### What to work on
Please give the records below again in full, exactly, with the images left out.

[Stored data entries]

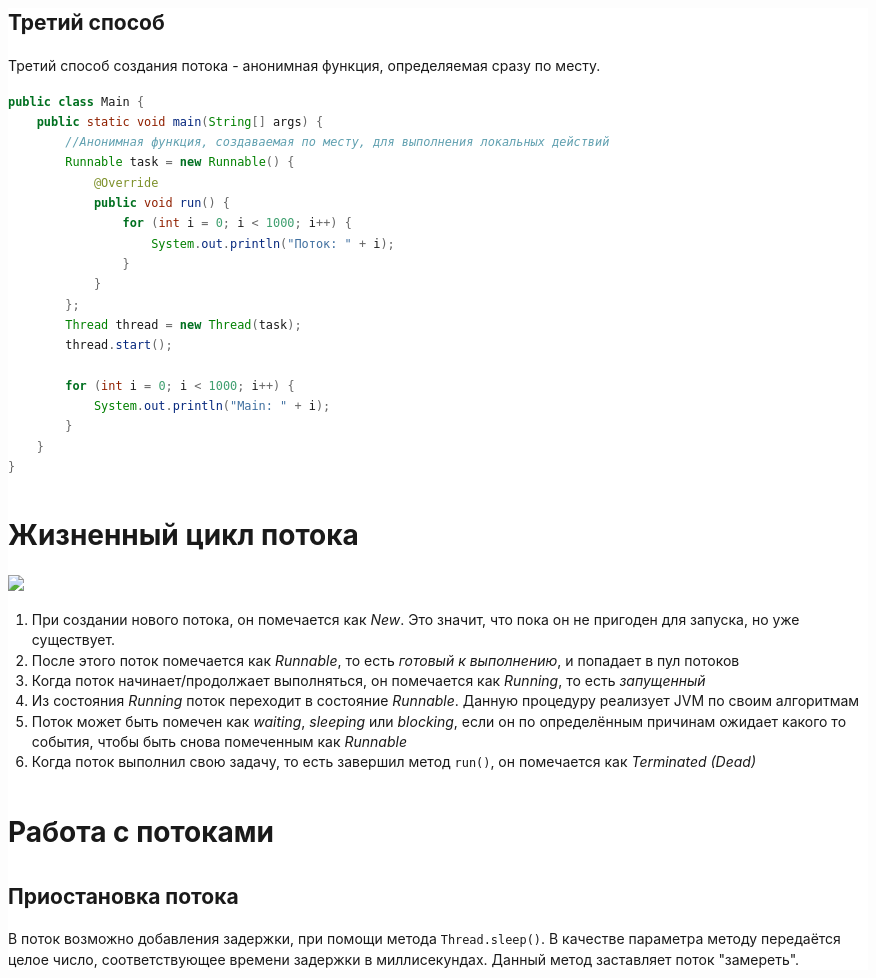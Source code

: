 ## Третий способ

Третий способ создания потока - анонимная функция, определяемая сразу по месту.

```java
public class Main {
    public static void main(String[] args) {
        //Анонимная функция, создаваемая по месту, для выполнения локальных действий
        Runnable task = new Runnable() {
            @Override
            public void run() {
                for (int i = 0; i < 1000; i++) {
                    System.out.println("Поток: " + i);
                }
            }
        };
        Thread thread = new Thread(task);
        thread.start();

        for (int i = 0; i < 1000; i++) {
            System.out.println("Main: " + i);
        }
    }
}
```

# Жизненный цикл потока

![](C:\Users\Pavel\IdeaProjects\Learning\src\main\resources\images\Threads_life_cycle.png)

1. При создании нового потока, он помечается как _New_. Это значит, что пока он не пригоден для запуска, но уже
   существует.
2. После этого поток помечается как _Runnable_, то есть _готовый к выполнению_, и попадает в пул потоков
3. Когда поток начинает/продолжает выполняться, он помечается как _Running_, то есть _запущенный_
4. Из состояния _Running_ поток переходит в состояние _Runnable_. Данную процедуру реализует JVM по своим алгоритмам
5. Поток может быть помечен как _waiting_, _sleeping_ или _blocking_, если он по определённым причинам ожидает какого то
   события, чтобы быть снова помеченным как _Runnable_
6. Когда поток выполнил свою задачу, то есть завершил метод `run()`, он помечается как _Terminated (Dead)_

# Работа с потоками

## Приостановка потока

В поток возможно добавления задержки, при помощи метода `Thread.sleep()`. В качестве параметра методу передаётся целое
число, соответствующее времени задержки в миллисекундах.
Данный метод заставляет поток "замереть".

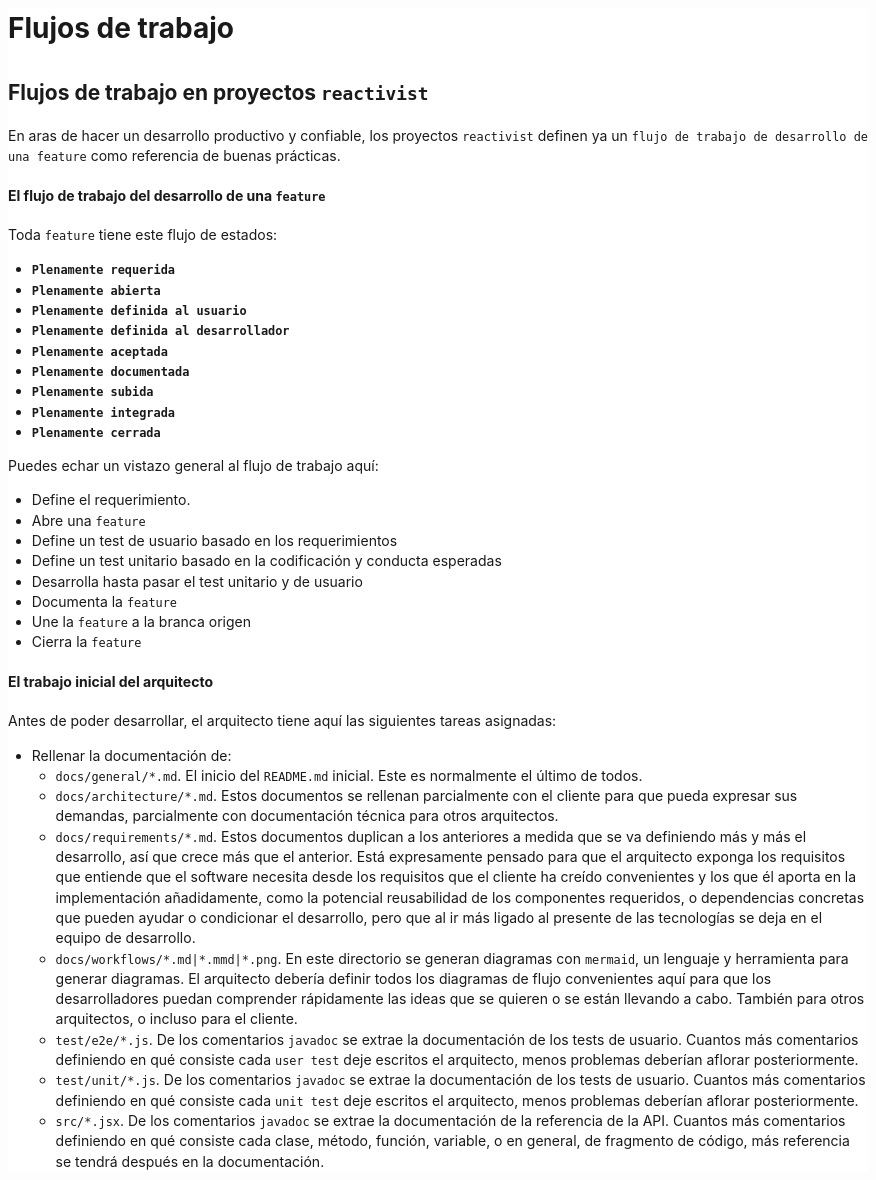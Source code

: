 






# Flujos de trabajo

## Flujos de trabajo en proyectos `reactivist`

En aras de hacer un desarrollo productivo y confiable, los proyectos `reactivist` definen ya un `flujo de trabajo de desarrollo de una feature` como referencia de buenas prácticas.

#### El flujo de trabajo del desarrollo de una `feature`

Toda `feature` tiene este flujo de estados:

- **`Plenamente requerida`**
- **`Plenamente abierta`**
- **`Plenamente definida al usuario`**
- **`Plenamente definida al desarrollador`**
- **`Plenamente aceptada`**
- **`Plenamente documentada`**
- **`Plenamente subida`**
- **`Plenamente integrada`**
- **`Plenamente cerrada`**

Puedes echar un vistazo general al flujo de trabajo aquí:

- Define el requerimiento.
- Abre una `feature`
- Define un test de usuario basado en los requerimientos
- Define un test unitario basado en la codificación y conducta esperadas
- Desarrolla hasta pasar el test unitario y de usuario
- Documenta la `feature`
- Une la `feature` a la branca origen
- Cierra la `feature`

#### El trabajo inicial del arquitecto

Antes de poder desarrollar, el arquitecto tiene aquí las siguientes tareas asignadas:

- Rellenar la documentación de:
   - `docs/general/*.md`. El inicio del `README.md` inicial. Este es normalmente el último de todos.
   - `docs/architecture/*.md`. Estos documentos se rellenan parcialmente con el cliente para que pueda expresar sus demandas, parcialmente con documentación técnica para otros arquitectos.
   - `docs/requirements/*.md`. Estos documentos duplican a los anteriores a medida que se va definiendo más y más el desarrollo, así que crece más que el anterior. Está expresamente pensado para que el arquitecto exponga los requisitos que entiende que el software necesita desde los requisitos que el cliente ha creído convenientes y los que él aporta en la implementación añadidamente, como la potencial reusabilidad de los componentes requeridos, o dependencias concretas que pueden ayudar o condicionar el desarrollo, pero que al ir más ligado al presente de las tecnologías se deja en el equipo de desarrollo.
   - `docs/workflows/*.md|*.mmd|*.png`. En este directorio se generan diagramas con `mermaid`, un lenguaje y herramienta para generar diagramas. El arquitecto debería definir todos los diagramas de flujo convenientes aquí para que los desarrolladores puedan comprender rápidamente las ideas que se quieren o se están llevando a cabo. También para otros arquitectos, o incluso para el cliente.
   - `test/e2e/*.js`. De los comentarios `javadoc` se extrae la documentación de los tests de usuario. Cuantos más comentarios definiendo en qué consiste cada `user test` deje escritos el arquitecto, menos problemas deberían aflorar posteriormente.
   - `test/unit/*.js`. De los comentarios `javadoc` se extrae la documentación de los tests de usuario. Cuantos más comentarios definiendo en qué consiste cada `unit test` deje escritos el arquitecto, menos problemas deberían aflorar posteriormente.
   - `src/*.jsx`. De los comentarios `javadoc` se extrae la documentación de la referencia de la API. Cuantos más comentarios definiendo en qué consiste cada clase, método, función, variable, o en general, de fragmento de código, más referencia se tendrá después en la documentación.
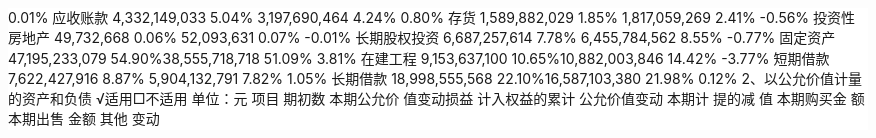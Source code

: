 0.01%
应收账款
4,332,149,033
5.04%
3,197,690,464
4.24%
0.80%
存货
1,589,882,029
1.85%
1,817,059,269
2.41%
-0.56%
投资性房地产
49,732,668
0.06%
52,093,631
0.07%
-0.01%
长期股权投资
6,687,257,614
7.78%
6,455,784,562
8.55%
-0.77%
固定资产
47,195,233,079
54.90%38,555,718,718
51.09%
3.81%
在建工程
9,153,637,100
10.65%10,882,003,846
14.42%
-3.77%
短期借款
7,622,427,916
8.87%
5,904,132,791
7.82%
1.05%
长期借款
18,998,555,568
22.10%16,587,103,380
21.98%
0.12%
2、以公允价值计量的资产和负债
√适用□不适用
单位：元
项目
期初数
本期公允价
值变动损益
计入权益的累计
公允价值变动
本期计
提的减
值
本期购买金
额
本期出售
金额
其他
变动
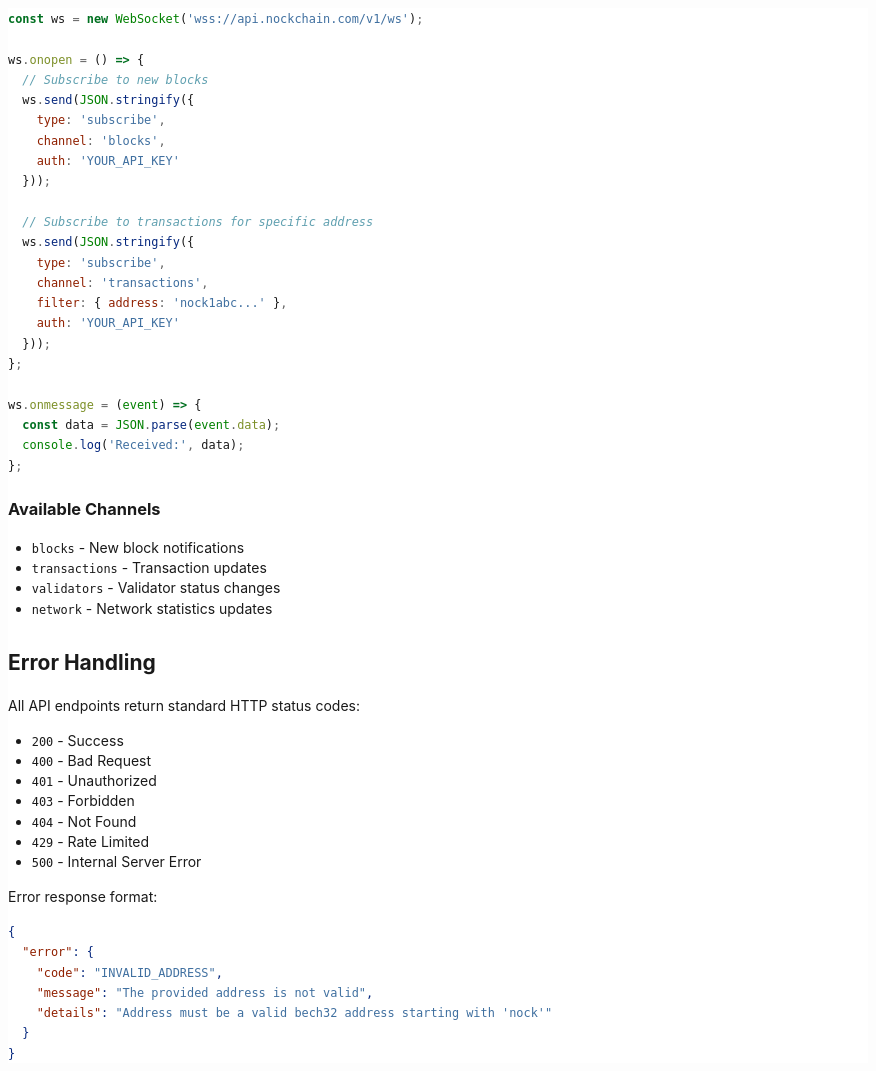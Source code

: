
 ```javascript
const ws = new WebSocket('wss://api.nockchain.com/v1/ws');

ws.onopen = () => {
  // Subscribe to new blocks
  ws.send(JSON.stringify({
    type: 'subscribe',
    channel: 'blocks',
    auth: 'YOUR_API_KEY'
  }));
  
  // Subscribe to transactions for specific address
  ws.send(JSON.stringify({
    type: 'subscribe',
    channel: 'transactions',
    filter: { address: 'nock1abc...' },
    auth: 'YOUR_API_KEY'
  }));
};

ws.onmessage = (event) => {
  const data = JSON.parse(event.data);
  console.log('Received:', data);
};
```

### Available Channels
- `blocks` - New block notifications
- `transactions` - Transaction updates
- `validators` - Validator status changes
- `network` - Network statistics updates

## Error Handling

All API endpoints return standard HTTP status codes:

- `200` - Success
- `400` - Bad Request
- `401` - Unauthorized
- `403` - Forbidden
- `404` - Not Found
- `429` - Rate Limited
- `500` - Internal Server Error

Error response format:
```json
{
  "error": {
    "code": "INVALID_ADDRESS",
    "message": "The provided address is not valid",
    "details": "Address must be a valid bech32 address starting with 'nock'"
  }
}
```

### Solution for this problem
Source code

: ## Третий способ

Третий способ создания потока - анонимная функция, определяемая сразу по месту.

```java
public class Main {
    public static void main(String[] args) {
        //Анонимная функция, создаваемая по месту, для выполнения локальных действий
        Runnable task = new Runnable() {
            @Override
            public void run() {
                for (int i = 0; i < 1000; i++) {
                    System.out.println("Поток: " + i);
                }
            }
        };
        Thread thread = new Thread(task);
        thread.start();

        for (int i = 0; i < 1000; i++) {
            System.out.println("Main: " + i);
        }
    }
}
```

# Жизненный цикл потока

![](C:\Users\Pavel\IdeaProjects\Learning\src\main\resources\images\Threads_life_cycle.png)

1. При создании нового потока, он помечается как _New_. Это значит, что пока он не пригоден для запуска, но уже
   существует.
2. После этого поток помечается как _Runnable_, то есть _готовый к выполнению_, и попадает в пул потоков
3. Когда поток начинает/продолжает выполняться, он помечается как _Running_, то есть _запущенный_
4. Из состояния _Running_ поток переходит в состояние _Runnable_. Данную процедуру реализует JVM по своим алгоритмам
5. Поток может быть помечен как _waiting_, _sleeping_ или _blocking_, если он по определённым причинам ожидает какого то
   события, чтобы быть снова помеченным как _Runnable_
6. Когда поток выполнил свою задачу, то есть завершил метод `run()`, он помечается как _Terminated (Dead)_

# Работа с потоками

## Приостановка потока

В поток возможно добавления задержки, при помощи метода `Thread.sleep()`. В качестве параметра методу передаётся целое
число, соответствующее времени задержки в миллисекундах.
Данный метод заставляет поток "замереть".

Source code

: 






# Flujos de trabajo

## Flujos de trabajo en proyectos `reactivist`

En aras de hacer un desarrollo productivo y confiable, los proyectos `reactivist` definen ya un `flujo de trabajo de desarrollo de una feature` como referencia de buenas prácticas.

#### El flujo de trabajo del desarrollo de una `feature`

Toda `feature` tiene este flujo de estados:

- **`Plenamente requerida`**
- **`Plenamente abierta`**
- **`Plenamente definida al usuario`**
- **`Plenamente definida al desarrollador`**
- **`Plenamente aceptada`**
- **`Plenamente documentada`**
- **`Plenamente subida`**
- **`Plenamente integrada`**
- **`Plenamente cerrada`**

Puedes echar un vistazo general al flujo de trabajo aquí:

- Define el requerimiento.
- Abre una `feature`
- Define un test de usuario basado en los requerimientos
- Define un test unitario basado en la codificación y conducta esperadas
- Desarrolla hasta pasar el test unitario y de usuario
- Documenta la `feature`
- Une la `feature` a la branca origen
- Cierra la `feature`

#### El trabajo inicial del arquitecto

Antes de poder desarrollar, el arquitecto tiene aquí las siguientes tareas asignadas:

- Rellenar la documentación de:
   - `docs/general/*.md`. El inicio del `README.md` inicial. Este es normalmente el último de todos.
   - `docs/architecture/*.md`. Estos documentos se rellenan parcialmente con el cliente para que pueda expresar sus demandas, parcialmente con documentación técnica para otros arquitectos.
   - `docs/requirements/*.md`. Estos documentos duplican a los anteriores a medida que se va definiendo más y más el desarrollo, así que crece más que el anterior. Está expresamente pensado para que el arquitecto exponga los requisitos que entiende que el software necesita desde los requisitos que el cliente ha creído convenientes y los que él aporta en la implementación añadidamente, como la potencial reusabilidad de los componentes requeridos, o dependencias concretas que pueden ayudar o condicionar el desarrollo, pero que al ir más ligado al presente de las tecnologías se deja en el equipo de desarrollo.
   - `docs/workflows/*.md|*.mmd|*.png`. En este directorio se generan diagramas con `mermaid`, un lenguaje y herramienta para generar diagramas. El arquitecto debería definir todos los diagramas de flujo convenientes aquí para que los desarrolladores puedan comprender rápidamente las ideas que se quieren o se están llevando a cabo. También para otros arquitectos, o incluso para el cliente.
   - `test/e2e/*.js`. De los comentarios `javadoc` se extrae la documentación de los tests de usuario. Cuantos más comentarios definiendo en qué consiste cada `user test` deje escritos el arquitecto, menos problemas deberían aflorar posteriormente.
   - `test/unit/*.js`. De los comentarios `javadoc` se extrae la documentación de los tests de usuario. Cuantos más comentarios definiendo en qué consiste cada `unit test` deje escritos el arquitecto, menos problemas deberían aflorar posteriormente.
   - `src/*.jsx`. De los comentarios `javadoc` se extrae la documentación de la referencia de la API. Cuantos más comentarios definiendo en qué consiste cada clase, método, función, variable, o en general, de fragmento de código, más referencia se tendrá después en la documentación.
Source code

: 0.01%
应收账款
4,332,149,033
5.04%
3,197,690,464
4.24%
0.80%
存货
1,589,882,029
1.85%
1,817,059,269
2.41%
-0.56%
投资性房地产
49,732,668
0.06%
52,093,631
0.07%
-0.01%
长期股权投资
6,687,257,614
7.78%
6,455,784,562
8.55%
-0.77%
固定资产
47,195,233,079
54.90%38,555,718,718
51.09%
3.81%
在建工程
9,153,637,100
10.65%10,882,003,846
14.42%
-3.77%
短期借款
7,622,427,916
8.87%
5,904,132,791
7.82%
1.05%
长期借款
18,998,555,568
22.10%16,587,103,380
21.98%
0.12%
2、以公允价值计量的资产和负债
√适用□不适用
单位：元
项目
期初数
本期公允价
值变动损益
计入权益的累计
公允价值变动
本期计
提的减
值
本期购买金
额
本期出售
金额
其他
变动
Source code

:
 ```javascript
const ws = new WebSocket('wss://api.nockchain.com/v1/ws');

ws.onopen = () => {
  // Subscribe to new blocks
  ws.send(JSON.stringify({
    type: 'subscribe',
    channel: 'blocks',
    auth: 'YOUR_API_KEY'
  }));
  
  // Subscribe to transactions for specific address
  ws.send(JSON.stringify({
    type: 'subscribe',
    channel: 'transactions',
    filter: { address: 'nock1abc...' },
    auth: 'YOUR_API_KEY'
  }));
};

ws.onmessage = (event) => {
  const data = JSON.parse(event.data);
  console.log('Received:', data);
};
```

### Available Channels
- `blocks` - New block notifications
- `transactions` - Transaction updates
- `validators` - Validator status changes
- `network` - Network statistics updates

## Error Handling

All API endpoints return standard HTTP status codes:

- `200` - Success
- `400` - Bad Request
- `401` - Unauthorized
- `403` - Forbidden
- `404` - Not Found
- `429` - Rate Limited
- `500` - Internal Server Error

Error response format:
```json
{
  "error": {
    "code": "INVALID_ADDRESS",
    "message": "The provided address is not valid",
    "details": "Address must be a valid bech32 address starting with 'nock'"
  }
}
```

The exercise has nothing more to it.